Birey olarak yaşamın anlam ve amacını sorguladığımız dönemler her daim olmuştur, şu an olmaktadır ve ileride de olmaya devam edecektir. Yaşamın anlam ve amacını sorgularken bize yoldaşlık edenlerden birisi de hiç kuşkusuz Alfred Adler’in aynı ismi taşıyan eseridir.

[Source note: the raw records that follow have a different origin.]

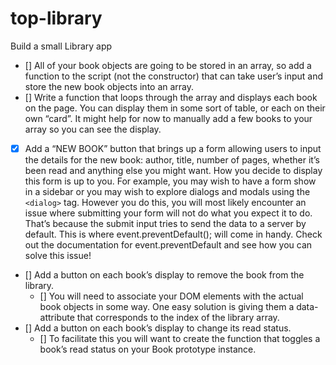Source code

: # top-library

Build a small Library app

- [] All of your book objects are going to be stored in an array, so add a function to the script (not the constructor) that can take user’s input and store the new book objects into an array.
- [] Write a function that loops through the array and displays each book on the page. You can display them in some sort of table, or each on their own “card”. It might help for now to manually add a few books to your array so you can see the display.
- [X] Add a “NEW BOOK” button that brings up a form allowing users to input the details for the new book: author, title, number of pages, whether it’s been read and anything else you might want. How you decide to display this form is up to you. For example, you may wish to have a form show in a sidebar or you may wish to explore dialogs and modals using the `<dialog>` tag. However you do this, you will most likely encounter an issue where submitting your form will not do what you expect it to do. That’s because the submit input tries to send the data to a server by default. This is where event.preventDefault(); will come in handy. Check out the documentation for event.preventDefault and see how you can solve this issue!
- [] Add a button on each book’s display to remove the book from the library.
  - [] You will need to associate your DOM elements with the actual book objects in some way. One easy solution is giving them a data-attribute that corresponds to the index of the library array.
- [] Add a button on each book’s display to change its read status.
  - [] To facilitate this you will want to create the function that toggles a book’s read status on your Book prototype instance.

Alfred Adler, danışanlarının tedavi sürecinde onları analiz etmek amacı ile anılara ayrı bir önem atfettiğini belirtir. Kendi cümlelerinden alıntı yapacak olursak: “Psikolojik dışavurumlar içinde anılar, hepsinden aydınlatıcı nitelik taşır; kişinin zayıf yanlarına ilişkin uyarıları ve belli yaşantıların önemine ilişkin ipuçlarını içerir. ‘Tesadüfi anılar’ diye bir şey yoktur; insan sayısız yaşantıları arasından üstü kapalı şekilde de olsa ileriki gelişimi için önemli olduğunu sezdiklerini alıp anıları konu yapar. Dolayısıyla, anılar bir kişinin ‘Yaşamöyküsü’nü oluşturur; kendi kendisini uyarmak ya da teselli etmek, belirlediği amaca giden yoldan ayrılmamak, geçmişte kalmış deneyimlerden yararlanıp sınanmış bir davranış biçimiyle geleceğin karşısına çıkabilmek için insanın kendi kendisine anlattığı bir öyküdür bu.”

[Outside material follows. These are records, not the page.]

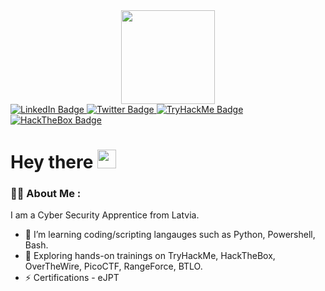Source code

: <div id="header" align="center">
  <img src="https://media.giphy.com/media/fvx95jkua5th3YeThr/giphy.gif" width="150"/>
</div>

<div id="badges">
  <a href="https://www.linkedin.com/in/ricards-kirkensteins-b71761190/">
    <img src="https://img.shields.io/badge/LinkedIn-blue?style=for-the-badge&logo=linkedin&logoColor=white" alt="LinkedIn Badge"/>
  </a> 
  <a href="https://twitter.com/x_RiKi_">
    <img src="https://img.shields.io/badge/Twitter-blue?style=for-the-badge&logo=twitter&logoColor=white" alt="Twitter Badge"/>
  </a> 
  <a href="https://tryhackme.com/p/RiKi">
    <img src="https://img.shields.io/badge/TryHackMe-white?logo=tryhackme&logoColor=red&style=for-the-badge" alt="TryHackMe Badge"/>
  </a>
 </a> 
  <a href="https://app.hackthebox.com/profile/483500">
    <img src="https://img.shields.io/badge/HackTheBox-green?logo=hackthebox&logoColor=black&style=for-the-badge" alt="HackTheBox Badge"/>
  </a>
</div>

<h1>
  Hey there
  <img src="https://media.giphy.com/media/hvRJCLFzcasrR4ia7z/giphy.gif" width="30px"/>
</h1>


### :man_technologist: About Me :

I am a Cyber Security Apprentice from Latvia.

- :telescope: I’m learning coding/scripting langauges such as Python, Powershell, Bash.
- :seedling: Exploring hands-on trainings on TryHackMe, HackTheBox, OverTheWire, PicoCTF, RangeForce, BTLO.
- :zap: Certifications - eJPT







<!---
Riki744/Riki744 is a ✨ special ✨ repository because its `README.md` (this file) appears on your GitHub profile.
You can click the Preview link to take a look at your changes.
--->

Adler, anıların tedavi sürecindeki önemini belirttikten sonra özellikle “hatırlanan çocukluk anıları”nın altını çizer: “İlk çocukluk anıları ayrı bir önem taşır. Bir kez kişinin yaşam üslubunu, ilk oluşum evrelerinde ve en yalın dışavurumlarıyla gözler önüne serer. Bir çocuğun şımartılmış mı, yoksa ihmal mi edilmiş olduğunu, toplumsal yaşama ne ölçüde hazırlandığını, en sıkı toplumsal ilişkinin kiminle kurulduğunu, ne gibi güçlükler karşısında kaldığını ve bu güçlüklerle nasıl savaştığını ilk çocukluk anılarına bakarak saptayabiliriz.”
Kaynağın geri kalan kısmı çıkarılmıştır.